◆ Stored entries
▶
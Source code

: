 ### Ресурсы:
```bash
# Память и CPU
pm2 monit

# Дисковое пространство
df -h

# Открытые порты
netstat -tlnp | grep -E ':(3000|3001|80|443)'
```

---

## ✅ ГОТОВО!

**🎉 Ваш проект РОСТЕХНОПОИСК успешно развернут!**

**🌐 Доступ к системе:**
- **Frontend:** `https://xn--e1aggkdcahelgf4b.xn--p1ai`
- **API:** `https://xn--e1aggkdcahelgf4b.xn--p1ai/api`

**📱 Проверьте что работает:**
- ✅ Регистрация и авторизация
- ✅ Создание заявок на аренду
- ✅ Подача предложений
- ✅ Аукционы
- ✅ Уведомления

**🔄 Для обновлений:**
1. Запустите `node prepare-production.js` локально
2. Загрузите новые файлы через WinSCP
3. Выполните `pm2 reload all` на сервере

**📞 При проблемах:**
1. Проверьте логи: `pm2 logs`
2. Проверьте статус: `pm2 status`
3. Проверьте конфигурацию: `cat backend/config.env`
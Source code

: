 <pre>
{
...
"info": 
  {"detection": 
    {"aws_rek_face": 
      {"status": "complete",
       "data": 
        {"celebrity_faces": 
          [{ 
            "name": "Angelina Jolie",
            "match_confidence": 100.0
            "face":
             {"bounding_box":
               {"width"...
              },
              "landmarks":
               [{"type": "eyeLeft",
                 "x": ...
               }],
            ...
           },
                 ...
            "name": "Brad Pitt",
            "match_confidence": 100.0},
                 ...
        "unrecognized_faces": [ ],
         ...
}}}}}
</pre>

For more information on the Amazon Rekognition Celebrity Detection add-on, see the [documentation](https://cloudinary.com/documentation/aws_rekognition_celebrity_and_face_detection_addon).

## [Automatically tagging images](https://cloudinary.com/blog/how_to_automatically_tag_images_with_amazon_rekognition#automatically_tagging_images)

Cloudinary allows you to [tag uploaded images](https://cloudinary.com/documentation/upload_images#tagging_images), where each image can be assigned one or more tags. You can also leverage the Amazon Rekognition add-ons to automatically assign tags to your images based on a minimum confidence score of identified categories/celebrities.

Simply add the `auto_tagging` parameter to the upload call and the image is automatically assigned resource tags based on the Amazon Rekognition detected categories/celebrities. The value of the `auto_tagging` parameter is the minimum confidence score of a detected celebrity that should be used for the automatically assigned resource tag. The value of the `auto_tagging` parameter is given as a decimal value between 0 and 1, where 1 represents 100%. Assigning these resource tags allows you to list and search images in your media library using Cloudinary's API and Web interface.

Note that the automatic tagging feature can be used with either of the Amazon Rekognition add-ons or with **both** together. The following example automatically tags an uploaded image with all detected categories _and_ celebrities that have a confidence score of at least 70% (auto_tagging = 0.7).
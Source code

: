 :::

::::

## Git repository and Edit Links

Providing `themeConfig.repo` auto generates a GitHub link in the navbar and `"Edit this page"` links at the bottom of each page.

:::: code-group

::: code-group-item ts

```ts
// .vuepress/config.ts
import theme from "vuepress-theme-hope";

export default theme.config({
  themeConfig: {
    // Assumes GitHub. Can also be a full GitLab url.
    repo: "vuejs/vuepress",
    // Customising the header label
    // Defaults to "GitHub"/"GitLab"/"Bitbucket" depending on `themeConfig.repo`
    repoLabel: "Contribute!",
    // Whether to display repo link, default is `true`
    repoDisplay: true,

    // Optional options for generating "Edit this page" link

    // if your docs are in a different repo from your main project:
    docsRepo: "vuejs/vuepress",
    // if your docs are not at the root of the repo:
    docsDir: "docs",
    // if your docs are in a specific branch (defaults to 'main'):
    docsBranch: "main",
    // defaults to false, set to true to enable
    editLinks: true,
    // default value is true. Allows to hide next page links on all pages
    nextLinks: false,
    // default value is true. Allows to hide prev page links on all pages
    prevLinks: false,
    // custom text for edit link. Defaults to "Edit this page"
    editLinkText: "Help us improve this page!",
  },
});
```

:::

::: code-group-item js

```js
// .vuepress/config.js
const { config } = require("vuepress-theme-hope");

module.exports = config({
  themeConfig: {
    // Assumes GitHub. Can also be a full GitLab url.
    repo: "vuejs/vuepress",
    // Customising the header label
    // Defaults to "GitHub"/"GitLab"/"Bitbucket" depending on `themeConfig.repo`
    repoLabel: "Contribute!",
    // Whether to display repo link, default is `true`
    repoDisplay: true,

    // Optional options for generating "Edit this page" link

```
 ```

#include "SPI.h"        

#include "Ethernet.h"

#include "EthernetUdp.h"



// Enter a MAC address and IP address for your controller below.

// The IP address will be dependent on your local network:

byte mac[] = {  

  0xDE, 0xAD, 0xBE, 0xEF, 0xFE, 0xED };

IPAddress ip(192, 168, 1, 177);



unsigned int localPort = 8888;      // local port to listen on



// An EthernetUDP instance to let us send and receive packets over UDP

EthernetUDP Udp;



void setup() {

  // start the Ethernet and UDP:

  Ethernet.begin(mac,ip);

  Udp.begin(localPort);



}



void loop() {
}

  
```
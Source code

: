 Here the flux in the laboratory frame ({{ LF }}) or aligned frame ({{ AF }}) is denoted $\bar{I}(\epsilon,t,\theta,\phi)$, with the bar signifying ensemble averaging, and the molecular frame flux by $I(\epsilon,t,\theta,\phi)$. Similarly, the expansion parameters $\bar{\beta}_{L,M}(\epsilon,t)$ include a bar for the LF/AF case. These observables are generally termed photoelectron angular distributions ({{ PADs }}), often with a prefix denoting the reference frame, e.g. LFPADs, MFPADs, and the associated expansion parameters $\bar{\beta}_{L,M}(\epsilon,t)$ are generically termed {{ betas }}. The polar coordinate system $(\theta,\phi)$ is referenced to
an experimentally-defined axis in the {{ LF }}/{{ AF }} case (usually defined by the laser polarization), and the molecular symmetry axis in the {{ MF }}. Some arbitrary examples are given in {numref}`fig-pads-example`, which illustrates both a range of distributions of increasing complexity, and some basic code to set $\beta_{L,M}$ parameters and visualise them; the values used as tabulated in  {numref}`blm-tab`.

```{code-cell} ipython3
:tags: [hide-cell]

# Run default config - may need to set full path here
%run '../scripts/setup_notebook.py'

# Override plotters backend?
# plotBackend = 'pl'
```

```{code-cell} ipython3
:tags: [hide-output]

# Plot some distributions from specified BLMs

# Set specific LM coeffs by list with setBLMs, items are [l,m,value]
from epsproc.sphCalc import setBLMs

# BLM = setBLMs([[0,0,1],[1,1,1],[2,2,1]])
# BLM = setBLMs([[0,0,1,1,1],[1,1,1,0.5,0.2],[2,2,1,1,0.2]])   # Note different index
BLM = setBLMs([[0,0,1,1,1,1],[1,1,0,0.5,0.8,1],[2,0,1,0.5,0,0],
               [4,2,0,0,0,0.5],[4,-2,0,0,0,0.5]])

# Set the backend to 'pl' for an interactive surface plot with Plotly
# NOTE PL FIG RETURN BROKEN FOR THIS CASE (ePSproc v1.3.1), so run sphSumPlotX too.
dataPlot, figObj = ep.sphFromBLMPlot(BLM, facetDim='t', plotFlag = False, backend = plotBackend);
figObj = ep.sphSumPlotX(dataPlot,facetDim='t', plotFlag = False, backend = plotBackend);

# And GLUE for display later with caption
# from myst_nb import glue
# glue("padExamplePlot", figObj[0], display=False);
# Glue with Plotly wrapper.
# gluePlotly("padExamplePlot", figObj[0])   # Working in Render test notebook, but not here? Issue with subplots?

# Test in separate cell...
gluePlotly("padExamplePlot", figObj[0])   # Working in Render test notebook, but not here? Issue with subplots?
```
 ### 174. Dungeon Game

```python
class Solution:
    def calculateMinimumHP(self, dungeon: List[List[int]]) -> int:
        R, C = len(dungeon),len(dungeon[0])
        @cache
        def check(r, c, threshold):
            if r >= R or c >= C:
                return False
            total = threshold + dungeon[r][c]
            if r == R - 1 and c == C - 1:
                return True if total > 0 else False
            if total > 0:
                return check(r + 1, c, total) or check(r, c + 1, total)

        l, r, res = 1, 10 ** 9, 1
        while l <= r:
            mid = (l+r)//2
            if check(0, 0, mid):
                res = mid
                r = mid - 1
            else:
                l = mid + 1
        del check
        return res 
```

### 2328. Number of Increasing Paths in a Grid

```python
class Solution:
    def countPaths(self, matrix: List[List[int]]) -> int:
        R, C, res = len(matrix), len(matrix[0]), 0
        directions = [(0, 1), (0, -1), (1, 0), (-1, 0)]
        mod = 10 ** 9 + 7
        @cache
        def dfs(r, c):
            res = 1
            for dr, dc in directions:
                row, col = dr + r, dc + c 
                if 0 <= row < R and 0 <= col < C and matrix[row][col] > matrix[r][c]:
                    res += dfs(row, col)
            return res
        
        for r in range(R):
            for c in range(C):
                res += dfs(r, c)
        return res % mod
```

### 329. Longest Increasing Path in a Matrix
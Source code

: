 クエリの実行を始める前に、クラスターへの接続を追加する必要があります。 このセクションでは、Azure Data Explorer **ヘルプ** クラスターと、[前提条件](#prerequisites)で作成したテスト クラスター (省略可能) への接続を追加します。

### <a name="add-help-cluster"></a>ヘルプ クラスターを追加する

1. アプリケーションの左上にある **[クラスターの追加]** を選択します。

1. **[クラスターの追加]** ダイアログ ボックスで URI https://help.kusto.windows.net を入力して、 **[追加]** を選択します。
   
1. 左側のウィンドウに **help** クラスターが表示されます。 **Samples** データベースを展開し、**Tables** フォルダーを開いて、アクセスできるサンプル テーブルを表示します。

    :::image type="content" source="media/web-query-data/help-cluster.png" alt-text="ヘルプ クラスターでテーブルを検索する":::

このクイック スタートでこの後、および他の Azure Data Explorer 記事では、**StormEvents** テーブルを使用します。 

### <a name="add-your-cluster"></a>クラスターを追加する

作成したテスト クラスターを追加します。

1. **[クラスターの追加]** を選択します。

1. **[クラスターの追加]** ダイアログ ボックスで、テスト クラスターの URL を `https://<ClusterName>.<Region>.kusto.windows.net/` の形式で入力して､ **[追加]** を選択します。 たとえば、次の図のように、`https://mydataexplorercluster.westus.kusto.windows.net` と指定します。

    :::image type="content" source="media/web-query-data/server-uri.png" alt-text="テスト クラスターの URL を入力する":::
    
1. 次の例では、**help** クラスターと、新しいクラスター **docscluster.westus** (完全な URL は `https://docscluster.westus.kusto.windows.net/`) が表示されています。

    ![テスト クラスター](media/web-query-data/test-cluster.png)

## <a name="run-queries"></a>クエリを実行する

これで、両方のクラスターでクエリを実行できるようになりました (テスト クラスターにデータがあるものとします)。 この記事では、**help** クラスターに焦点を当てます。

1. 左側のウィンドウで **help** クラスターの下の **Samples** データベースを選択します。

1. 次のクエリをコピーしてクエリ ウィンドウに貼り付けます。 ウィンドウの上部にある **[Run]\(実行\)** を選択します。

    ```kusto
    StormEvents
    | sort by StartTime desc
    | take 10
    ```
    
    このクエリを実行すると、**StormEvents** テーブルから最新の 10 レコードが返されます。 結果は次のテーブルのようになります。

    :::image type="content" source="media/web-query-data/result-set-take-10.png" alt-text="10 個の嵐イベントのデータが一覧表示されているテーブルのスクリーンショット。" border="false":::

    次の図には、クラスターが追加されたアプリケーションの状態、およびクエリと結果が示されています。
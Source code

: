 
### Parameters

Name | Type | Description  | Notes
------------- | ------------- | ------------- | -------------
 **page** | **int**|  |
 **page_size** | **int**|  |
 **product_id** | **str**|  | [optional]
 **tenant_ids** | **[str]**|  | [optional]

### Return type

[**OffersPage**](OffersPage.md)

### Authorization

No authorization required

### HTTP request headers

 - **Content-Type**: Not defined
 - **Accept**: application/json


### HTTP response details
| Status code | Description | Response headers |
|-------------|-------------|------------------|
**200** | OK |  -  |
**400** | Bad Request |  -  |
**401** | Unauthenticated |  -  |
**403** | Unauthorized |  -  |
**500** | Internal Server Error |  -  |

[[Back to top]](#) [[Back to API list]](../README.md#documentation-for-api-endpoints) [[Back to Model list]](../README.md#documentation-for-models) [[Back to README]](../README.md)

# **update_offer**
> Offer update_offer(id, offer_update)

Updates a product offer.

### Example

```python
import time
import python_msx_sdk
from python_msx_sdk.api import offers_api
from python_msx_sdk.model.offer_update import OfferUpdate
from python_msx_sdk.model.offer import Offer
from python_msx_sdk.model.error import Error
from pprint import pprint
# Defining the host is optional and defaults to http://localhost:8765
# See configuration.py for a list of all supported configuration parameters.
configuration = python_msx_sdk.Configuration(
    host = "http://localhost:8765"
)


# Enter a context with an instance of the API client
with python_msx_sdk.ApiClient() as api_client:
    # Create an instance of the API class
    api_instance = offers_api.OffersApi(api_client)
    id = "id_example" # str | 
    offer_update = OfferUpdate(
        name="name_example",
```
◀
◆ The task
If a line in the records includes the string "gluePlotly", copy it.

◆ Exercise result
# gluePlotly("padExamplePlot", figObj[0])   # Working in Render test notebook, but not here? Issue with subplots?
gluePlotly("padExamplePlot", figObj[0])   # Working in Render test notebook, but not here? Issue with subplots?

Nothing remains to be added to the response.